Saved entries
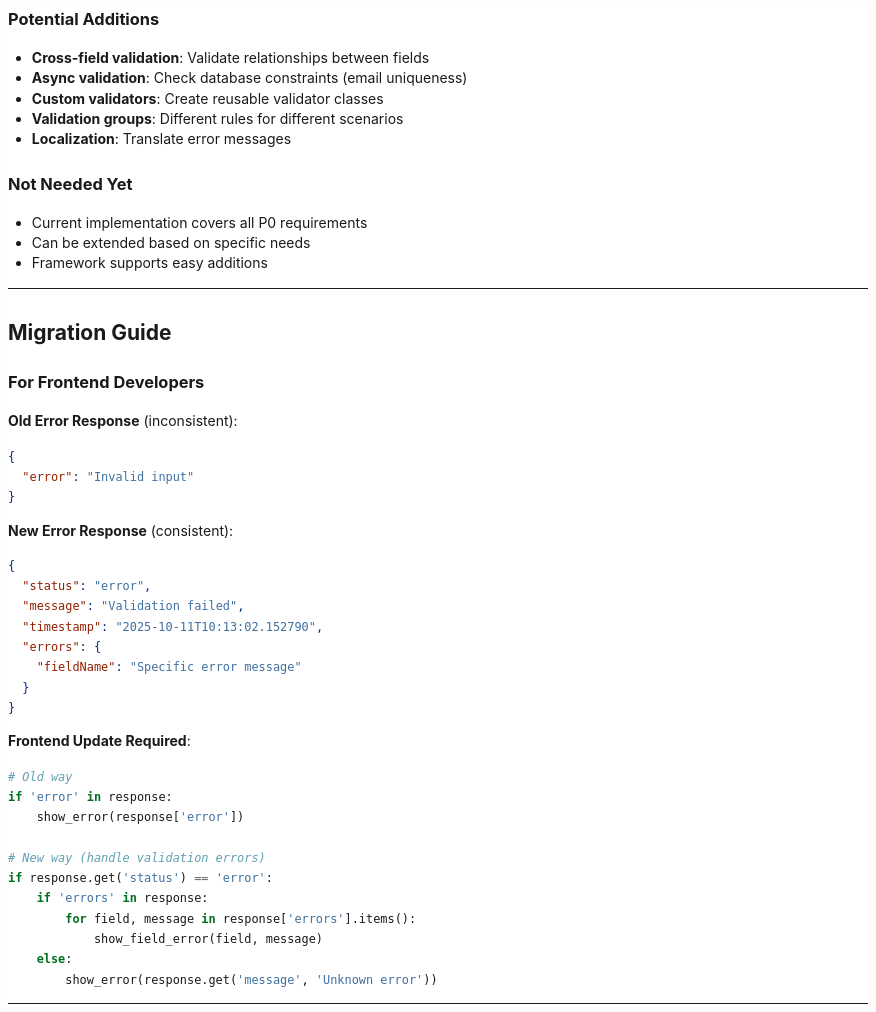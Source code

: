 ### Potential Additions
- **Cross-field validation**: Validate relationships between fields
- **Async validation**: Check database constraints (email uniqueness)
- **Custom validators**: Create reusable validator classes
- **Validation groups**: Different rules for different scenarios
- **Localization**: Translate error messages

### Not Needed Yet
- Current implementation covers all P0 requirements
- Can be extended based on specific needs
- Framework supports easy additions

---

## Migration Guide

### For Frontend Developers

**Old Error Response** (inconsistent):
```json
{
  "error": "Invalid input"
}
```

**New Error Response** (consistent):
```json
{
  "status": "error",
  "message": "Validation failed",
  "timestamp": "2025-10-11T10:13:02.152790",
  "errors": {
    "fieldName": "Specific error message"
  }
}
```

**Frontend Update Required**:
```python
# Old way
if 'error' in response:
    show_error(response['error'])

# New way (handle validation errors)
if response.get('status') == 'error':
    if 'errors' in response:
        for field, message in response['errors'].items():
            show_field_error(field, message)
    else:
        show_error(response.get('message', 'Unknown error'))
```

---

# [Instructions to follow]
Repeat the records above exactly, omitting every picture.

# [Solution for this exercise]
Source code

: ### Potential Additions
- **Cross-field validation**: Validate relationships between fields
- **Async validation**: Check database constraints (email uniqueness)
- **Custom validators**: Create reusable validator classes
- **Validation groups**: Different rules for different scenarios
- **Localization**: Translate error messages

### Not Needed Yet
- Current implementation covers all P0 requirements
- Can be extended based on specific needs
- Framework supports easy additions

---

## Migration Guide

### For Frontend Developers

**Old Error Response** (inconsistent):
```json
{
  "error": "Invalid input"
}
```

**New Error Response** (consistent):
```json
{
  "status": "error",
  "message": "Validation failed",
  "timestamp": "2025-10-11T10:13:02.152790",
  "errors": {
    "fieldName": "Specific error message"
  }
}
```

**Frontend Update Required**:
```python
# Old way
if 'error' in response:
    show_error(response['error'])

# New way (handle validation errors)
if response.get('status') == 'error':
    if 'errors' in response:
        for field, message in response['errors'].items():
            show_field_error(field, message)
    else:
        show_error(response.get('message', 'Unknown error'))
```

---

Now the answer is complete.